Próbował więc swych sił w roli trenera, ale skończyło się to rozczarowaniem. Wciąż miał problemy z narkotykami, lecząc się m.in. w Szwajcarii i na Kubie. Popadł też w konflikt z argentyńskimi dziennikarzami, a będąc w narkotykowym transie strzelał do nich z wiatrówki!

Przyjaciel Fidela

W 1995 r. znów grał w Boca Juniors, strzelał bramki, a potem miał kolejną wpadkę kokainową. Ostatni mecz w barwach Boca rozegrał 25 października 1997 r. Cztery lata później, w obecności 50 tysięcy widzów na słynnej "bombonierze'' w Buenos Aires, pożegnał się z reprezentacją Argentyny. I szybko wrócił na Kubę, gdzie goszczony jest przez swego przyjaciela Fidela Castro.
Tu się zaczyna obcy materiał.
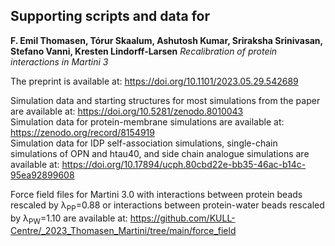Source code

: ## Supporting scripts and data for

**F. Emil Thomasen, Tórur Skaalum, Ashutosh Kumar, Sriraksha Srinivasan, Stefano Vanni, Kresten Lindorff-Larsen** 
_Recalibration of protein interactions in Martini 3_

The preprint is available at: <https://doi.org/10.1101/2023.05.29.542689>

Simulation data and starting structures for most simulations from the paper are available at: https://doi.org/10.5281/zenodo.8010043  
Simulation data for protein-membrane simulations are available at: https://zenodo.org/record/8154919  
Simulation data for IDP self-association simulations, single-chain simulations of OPN and htau40, and side chain analogue simulations are available at: https://doi.org/10.17894/ucph.80cbd22e-bb35-46ac-b14c-95ea92899608

Force field files for Martini 3.0 with interactions between protein beads rescaled by λ<sub>PP</sub>=0.88 or interactions between protein-water beads rescaled by λ<sub>PW</sub>=1.10 are available at: https://github.com/KULL-Centre/_2023_Thomasen_Martini/tree/main/force_field
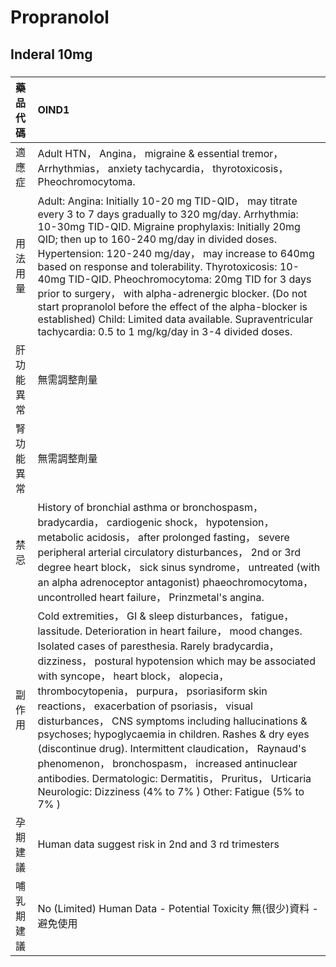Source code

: # Propranolol

## Inderal 10mg

##### 

| 藥品代碼   | OIND1                                                                                                                                                                                                                                                                                                                                                                                                                                                                                                                                                                                                                                                                                                                   |
|:-----------|:------------------------------------------------------------------------------------------------------------------------------------------------------------------------------------------------------------------------------------------------------------------------------------------------------------------------------------------------------------------------------------------------------------------------------------------------------------------------------------------------------------------------------------------------------------------------------------------------------------------------------------------------------------------------------------------------------------------------|
| 適應症     | Adult HTN， Angina， migraine & essential tremor， Arrhythmias， anxiety tachycardia， thyrotoxicosis， Pheochromocytoma.                                                                                                                                                                                                                                                                                                                                                                                                                                                                                                                                                                                               |
| 用法用量   | Adult: Angina: Initially 10-20 mg TID-QID， may titrate every 3 to 7 days gradually to 320 mg/day. Arrhythmia: 10-30mg TID-QID. Migraine prophylaxis: Initially 20mg QID; then up to 160-240 mg/day in divided doses. Hypertension: 120-240 mg/day， may increase to 640mg based on response and tolerability. Thyrotoxicosis: 10-40mg TID-QID. Pheochromocytoma: 20mg TID for 3 days prior to surgery， with alpha-adrenergic blocker. (Do not start propranolol before the effect of the alpha-blocker is established) Child: Limited data available. Supraventricular tachycardia: 0.5 to 1 mg/kg/day in 3-4 divided doses.                                                                                          |
| 肝功能異常 | 無需調整劑量                                                                                                                                                                                                                                                                                                                                                                                                                                                                                                                                                                                                                                                                                                            |
| 腎功能異常 | 無需調整劑量                                                                                                                                                                                                                                                                                                                                                                                                                                                                                                                                                                                                                                                                                                            |
| 禁忌       | History of bronchial asthma or bronchospasm， bradycardia， cardiogenic shock， hypotension， metabolic acidosis， after prolonged fasting， severe peripheral arterial circulatory disturbances， 2nd or 3rd degree heart block， sick sinus syndrome， untreated (with an alpha adrenoceptor antagonist) phaeochromocytoma， uncontrolled heart failure， Prinzmetal's angina.                                                                                                                                                                                                                                                                                                                                        |
| 副作用     | Cold extremities， GI & sleep disturbances， fatigue， lassitude. Deterioration in heart failure， mood changes. Isolated cases of paresthesia. Rarely bradycardia， dizziness， postural hypotension which may be associated with syncope， heart block， alopecia， thrombocytopenia， purpura， psoriasiform skin reactions， exacerbation of psoriasis， visual disturbances， CNS symptoms including hallucinations & psychoses; hypoglycaemia in children. Rashes & dry eyes (discontinue drug). Intermittent claudication， Raynaud's phenomenon， bronchospasm， increased antinuclear antibodies. Dermatologic: Dermatitis， Pruritus， Urticaria Neurologic: Dizziness (4% to 7% ) Other: Fatigue (5% to 7% ) |
| 孕期建議   | Human data suggest risk in 2nd and 3 rd trimesters                                                                                                                                                                                                                                                                                                                                                                                                                                                                                                                                                                                                                                                                      |
| 哺乳期建議 | No (Limited) Human Data - Potential Toxicity 無(很少)資料 - 避免使用                                                                                                                                                                                                                                                                                                                                                                                                                                                                                                                                                                                                                                                    |

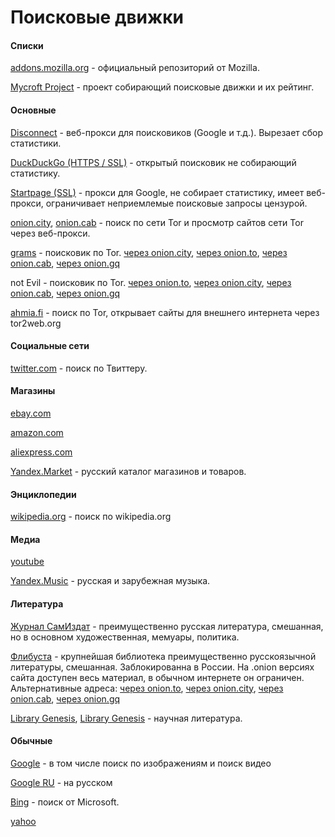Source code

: # Поисковые движки

#### Списки

[addons.mozilla.org](https://addons.mozilla.org/en-US/firefox/search/?atype=4) - официальный репозиторий от Mozilla.

[Mycroft Project](http://mycroftproject.com/) - проект собирающий поисковые движки и их рейтинг.

#### Основные

[Disconnect](https://search.disconnect.me/) - веб-прокси для поисковиков (Google и т.д.). Вырезает сбор статистики.

[DuckDuckGo (HTTPS / SSL)](https://addons.mozilla.org/en-US/firefox/addon/duckduckgo-ssl) - открытый поисковик не собирающий статистику.

[Startpage (SSL)](https://addons.mozilla.org/en-US/firefox/addon/startpage-ssl) - прокси для Google, не собирает статистику, имеет веб-прокси, ограничивает неприемлемые поисковые запросы цензурой.

[onion.city](http://onion.city), [onion.cab](https://onion.cab/) - поиск по сети Tor и просмотр сайтов сети Tor через веб-прокси. 

[grams](https://en.wikipedia.org/wiki/Grams_%28search%29)  - поисковик по Tor.
[через onion.city](http://grams7enufi7jmdl.onion.city/),
[через onion.to](https://grams7enufi7jmdl.onion.to/),
[через onion.cab](https://grams7enufi7jmdl.onion.cab/),
[через onion.gq](http://grams7enufi7jmdl.onion.gq/)

not Evil - поисковик по Tor.
[через onion.to](https://hss3uro2hsxfogfq.onion.to/),
[через onion.city](http://hss3uro2hsxfogfq.onion.city/),
[через onion.cab](https://hss3uro2hsxfogfq.onion.cab/),
[через onion.gq](http://hss3uro2hsxfogfq.onion.gq/)

[ahmia.fi](https://ahmia.fi) - поиск по Tor, открывает сайты для внешнего интернета через tor2web.org

#### Социальные сети

[twitter.com](https://twitter.com/search-advanced) - поиск по Твиттеру.

#### Магазины

[ebay.com](http://www.ebay.com/)

[amazon.com](http://www.amazon.com/)

[aliexpress.com](http://aliexpress.com/)

[Yandex.Market](https://market.yandex.ru) - русский каталог магазинов и товаров.

#### Энциклопедии

[wikipedia.org](https://en.wikipedia.org/wiki/Main_Page) - поиск по wikipedia.org

#### Медиа

[youtube](https://www.youtube.com/)

[Yandex.Music](https://music.yandex.ru/) - русская и зарубежная музыка.

#### Литература

[Журнал СамИздат](http://samlib.ru/) - преимущественно русская литература, смешанная, но в основном художественная, мемуары, политика.

[Флибуста](http://www.flibusta.net/) - крупнейшая библиотека преимущественно русскоязычной литературы, смешанная. Заблокированна в России. На .onion версиях сайта доступен весь материал, в обычном интернете он ограничен. Альтернативные адреса:
[через onion.to](http://flibustahezeous3.onion.to),
[через onion.city](http://flibustahezeous3.onion.city),
[через onion.cab](http://flibustahezeous3.onion.cab),
[через onion.gq](http://flibustahezeous3.onion.gq)

[Library Genesis](http://libgen.education), [Library Genesis](http://gen.lib.rus.ec/) - научная литература.

#### Обычные

[Google](https://www.google.com) - в том числе поиск по изображениям и поиск видео

[Google RU](https://www.google.ru) - на русском

[Bing](https://www.bing.com/) - поиск от Microsoft.

[yahoo](https://search.yahoo.com/)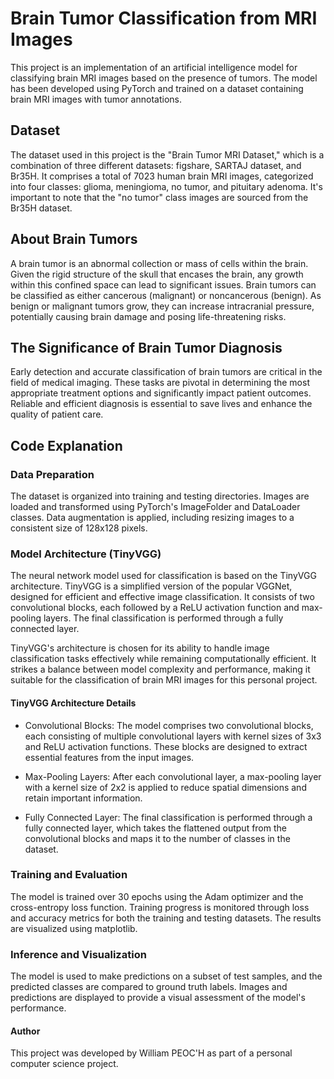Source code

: # Brain Tumor Classification from MRI Images
This project is an implementation of an artificial intelligence model for classifying brain MRI images based on the presence of tumors. The model has been developed using PyTorch and trained on a dataset containing brain MRI images with tumor annotations.

## Dataset
The dataset used in this project is the "Brain Tumor MRI Dataset," which is a combination of three different datasets: figshare, SARTAJ dataset, and Br35H. It comprises a total of 7023 human brain MRI images, categorized into four classes: glioma, meningioma, no tumor, and pituitary adenoma. It's important to note that the "no tumor" class images are sourced from the Br35H dataset.

## About Brain Tumors
A brain tumor is an abnormal collection or mass of cells within the brain. Given the rigid structure of the skull that encases the brain, any growth within this confined space can lead to significant issues. Brain tumors can be classified as either cancerous (malignant) or noncancerous (benign). As benign or malignant tumors grow, they can increase intracranial pressure, potentially causing brain damage and posing life-threatening risks.

## The Significance of Brain Tumor Diagnosis
Early detection and accurate classification of brain tumors are critical in the field of medical imaging. These tasks are pivotal in determining the most appropriate treatment options and significantly impact patient outcomes. Reliable and efficient diagnosis is essential to save lives and enhance the quality of patient care.

## Code Explanation

### Data Preparation
The dataset is organized into training and testing directories. Images are loaded and transformed using PyTorch's ImageFolder and DataLoader classes. Data augmentation is applied, including resizing images to a consistent size of 128x128 pixels.

### Model Architecture (TinyVGG)
The neural network model used for classification is based on the TinyVGG architecture. TinyVGG is a simplified version of the popular VGGNet, designed for efficient and effective image classification. It consists of two convolutional blocks, each followed by a ReLU activation function and max-pooling layers. The final classification is performed through a fully connected layer.

TinyVGG's architecture is chosen for its ability to handle image classification tasks effectively while remaining computationally efficient. It strikes a balance between model complexity and performance, making it suitable for the classification of brain MRI images for this personal project.

#### TinyVGG Architecture Details
 * Convolutional Blocks: The model comprises two convolutional blocks, each consisting of multiple convolutional layers with kernel sizes of 3x3 and ReLU activation functions. These blocks are designed to extract essential features from the input images.

 * Max-Pooling Layers: After each convolutional layer, a max-pooling layer with a kernel size of 2x2 is applied to reduce spatial dimensions and retain important information.

 * Fully Connected Layer: The final classification is performed through a fully connected layer, which takes the flattened output from the convolutional blocks and maps it to the number of classes in the dataset.

### Training and Evaluation
The model is trained over 30 epochs using the Adam optimizer and the cross-entropy loss function. Training progress is monitored through loss and accuracy metrics for both the training and testing datasets. The results are visualized using matplotlib.

### Inference and Visualization
The model is used to make predictions on a subset of test samples, and the predicted classes are compared to ground truth labels. Images and predictions are displayed to provide a visual assessment of the model's performance.

#### Author
This project was developed by William PEOC'H as part of a personal computer science project.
- Nigdy nie zapomnę, że Bóg oraz Fidel Castro uratowali mi życie w 2000 roku. Zanim osiadłem na Kubie, gościłem tu trzykrotnie i zawsze się z nim spotkałem. Jest to naprawdę mądry człowiek - rzekł Diego w jednym z wywiadów. To kubański przywódca ukształtował jego obecny światopogląd i zafascynował postacią innego bohatera kubańskiej rewolucji - Ernesto "Che'' Guevary . - Dziękuję Bogu, że mnie przywiódł na Kubę, gdzie mogłem poznać lepiej dzieło Che, mojego rodaka, którego podobiznę mam wytatuowaną na ramieniu. Noszę go jednak głównie w sercu, bo był takim samym rebeliantem, jak ja - wyjawia Maradona w swojej autobiografii.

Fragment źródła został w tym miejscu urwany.